## What is required:
Write out the data again in full, exactly as it reads.

## Dataset entries:
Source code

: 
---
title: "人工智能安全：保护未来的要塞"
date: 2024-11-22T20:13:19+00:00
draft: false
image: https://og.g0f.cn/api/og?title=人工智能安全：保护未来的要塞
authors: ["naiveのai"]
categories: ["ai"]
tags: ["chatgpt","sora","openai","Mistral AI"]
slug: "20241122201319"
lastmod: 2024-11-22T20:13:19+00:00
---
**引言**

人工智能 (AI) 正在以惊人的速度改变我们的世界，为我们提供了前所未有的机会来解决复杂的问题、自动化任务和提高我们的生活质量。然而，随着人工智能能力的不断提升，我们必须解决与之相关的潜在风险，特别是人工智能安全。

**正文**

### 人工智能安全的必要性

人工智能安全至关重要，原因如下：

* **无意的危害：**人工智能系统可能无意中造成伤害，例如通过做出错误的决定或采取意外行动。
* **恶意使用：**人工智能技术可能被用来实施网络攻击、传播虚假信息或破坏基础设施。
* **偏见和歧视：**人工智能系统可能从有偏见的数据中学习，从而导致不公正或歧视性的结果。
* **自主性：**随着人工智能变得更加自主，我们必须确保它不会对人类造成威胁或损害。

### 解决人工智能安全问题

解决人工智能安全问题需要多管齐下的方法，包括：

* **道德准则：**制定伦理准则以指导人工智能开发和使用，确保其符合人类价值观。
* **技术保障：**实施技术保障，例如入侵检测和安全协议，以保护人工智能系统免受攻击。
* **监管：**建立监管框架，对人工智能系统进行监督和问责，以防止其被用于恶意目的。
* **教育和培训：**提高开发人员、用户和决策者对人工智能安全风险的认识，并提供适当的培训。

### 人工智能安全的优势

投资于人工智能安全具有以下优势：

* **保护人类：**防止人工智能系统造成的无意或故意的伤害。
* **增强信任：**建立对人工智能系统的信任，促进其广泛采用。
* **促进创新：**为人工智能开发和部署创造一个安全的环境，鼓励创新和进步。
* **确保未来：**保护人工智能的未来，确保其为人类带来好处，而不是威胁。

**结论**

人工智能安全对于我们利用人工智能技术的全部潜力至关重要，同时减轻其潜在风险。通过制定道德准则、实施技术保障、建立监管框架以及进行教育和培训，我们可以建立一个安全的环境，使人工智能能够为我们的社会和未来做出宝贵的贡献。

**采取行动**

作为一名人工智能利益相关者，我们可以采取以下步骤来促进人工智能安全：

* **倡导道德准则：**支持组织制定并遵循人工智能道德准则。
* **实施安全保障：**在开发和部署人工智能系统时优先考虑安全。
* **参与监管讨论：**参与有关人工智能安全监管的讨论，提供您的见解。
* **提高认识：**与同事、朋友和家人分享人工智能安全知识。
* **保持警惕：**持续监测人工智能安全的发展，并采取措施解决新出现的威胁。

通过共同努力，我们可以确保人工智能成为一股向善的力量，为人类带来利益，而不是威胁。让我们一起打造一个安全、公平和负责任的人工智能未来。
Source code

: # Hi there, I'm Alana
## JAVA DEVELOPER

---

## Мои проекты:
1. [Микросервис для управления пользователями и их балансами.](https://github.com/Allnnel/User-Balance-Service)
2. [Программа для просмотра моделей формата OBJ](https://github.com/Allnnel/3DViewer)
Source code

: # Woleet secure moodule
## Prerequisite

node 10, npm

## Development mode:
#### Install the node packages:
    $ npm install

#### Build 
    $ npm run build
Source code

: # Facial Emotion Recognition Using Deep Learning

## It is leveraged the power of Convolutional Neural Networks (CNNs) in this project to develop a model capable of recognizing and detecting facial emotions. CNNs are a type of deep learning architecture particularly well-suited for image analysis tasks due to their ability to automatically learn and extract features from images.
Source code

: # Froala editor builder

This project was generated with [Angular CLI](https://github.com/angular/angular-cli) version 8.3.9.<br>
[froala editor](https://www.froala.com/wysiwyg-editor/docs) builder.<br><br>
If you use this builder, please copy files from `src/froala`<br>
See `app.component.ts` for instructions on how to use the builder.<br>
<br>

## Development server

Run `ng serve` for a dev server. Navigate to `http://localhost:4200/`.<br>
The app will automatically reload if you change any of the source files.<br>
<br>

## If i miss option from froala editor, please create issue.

## Problem solution:
Source code

: 
---
title: "人工智能安全：保护未来的要塞"
date: 2024-11-22T20:13:19+00:00
draft: false
image: https://og.g0f.cn/api/og?title=人工智能安全：保护未来的要塞
authors: ["naiveのai"]
categories: ["ai"]
tags: ["chatgpt","sora","openai","Mistral AI"]
slug: "20241122201319"
lastmod: 2024-11-22T20:13:19+00:00
---
**引言**

人工智能 (AI) 正在以惊人的速度改变我们的世界，为我们提供了前所未有的机会来解决复杂的问题、自动化任务和提高我们的生活质量。然而，随着人工智能能力的不断提升，我们必须解决与之相关的潜在风险，特别是人工智能安全。

**正文**

### 人工智能安全的必要性

人工智能安全至关重要，原因如下：

* **无意的危害：**人工智能系统可能无意中造成伤害，例如通过做出错误的决定或采取意外行动。
* **恶意使用：**人工智能技术可能被用来实施网络攻击、传播虚假信息或破坏基础设施。
* **偏见和歧视：**人工智能系统可能从有偏见的数据中学习，从而导致不公正或歧视性的结果。
* **自主性：**随着人工智能变得更加自主，我们必须确保它不会对人类造成威胁或损害。

### 解决人工智能安全问题

解决人工智能安全问题需要多管齐下的方法，包括：

* **道德准则：**制定伦理准则以指导人工智能开发和使用，确保其符合人类价值观。
* **技术保障：**实施技术保障，例如入侵检测和安全协议，以保护人工智能系统免受攻击。
* **监管：**建立监管框架，对人工智能系统进行监督和问责，以防止其被用于恶意目的。
* **教育和培训：**提高开发人员、用户和决策者对人工智能安全风险的认识，并提供适当的培训。

### 人工智能安全的优势

投资于人工智能安全具有以下优势：

* **保护人类：**防止人工智能系统造成的无意或故意的伤害。
* **增强信任：**建立对人工智能系统的信任，促进其广泛采用。
* **促进创新：**为人工智能开发和部署创造一个安全的环境，鼓励创新和进步。
* **确保未来：**保护人工智能的未来，确保其为人类带来好处，而不是威胁。

**结论**

人工智能安全对于我们利用人工智能技术的全部潜力至关重要，同时减轻其潜在风险。通过制定道德准则、实施技术保障、建立监管框架以及进行教育和培训，我们可以建立一个安全的环境，使人工智能能够为我们的社会和未来做出宝贵的贡献。

**采取行动**

作为一名人工智能利益相关者，我们可以采取以下步骤来促进人工智能安全：

* **倡导道德准则：**支持组织制定并遵循人工智能道德准则。
* **实施安全保障：**在开发和部署人工智能系统时优先考虑安全。
* **参与监管讨论：**参与有关人工智能安全监管的讨论，提供您的见解。
* **提高认识：**与同事、朋友和家人分享人工智能安全知识。
* **保持警惕：**持续监测人工智能安全的发展，并采取措施解决新出现的威胁。

通过共同努力，我们可以确保人工智能成为一股向善的力量，为人类带来利益，而不是威胁。让我们一起打造一个安全、公平和负责任的人工智能未来。
Source code

: # Hi there, I'm Alana
## JAVA DEVELOPER

---

## Мои проекты:
1. [Микросервис для управления пользователями и их балансами.](https://github.com/Allnnel/User-Balance-Service)
2. [Программа для просмотра моделей формата OBJ](https://github.com/Allnnel/3DViewer)
Source code

: # Woleet secure moodule
## Prerequisite

node 10, npm

## Development mode:
#### Install the node packages:
    $ npm install

#### Build 
    $ npm run build
Source code

: # Facial Emotion Recognition Using Deep Learning

## It is leveraged the power of Convolutional Neural Networks (CNNs) in this project to develop a model capable of recognizing and detecting facial emotions. CNNs are a type of deep learning architecture particularly well-suited for image analysis tasks due to their ability to automatically learn and extract features from images.
Source code

: # Froala editor builder

This project was generated with [Angular CLI](https://github.com/angular/angular-cli) version 8.3.9.<br>
[froala editor](https://www.froala.com/wysiwyg-editor/docs) builder.<br><br>
If you use this builder, please copy files from `src/froala`<br>
See `app.component.ts` for instructions on how to use the builder.<br>
<br>

## Development server

Run `ng serve` for a dev server. Navigate to `http://localhost:4200/`.<br>
The app will automatically reload if you change any of the source files.<br>
<br>

## If i miss option from froala editor, please create issue.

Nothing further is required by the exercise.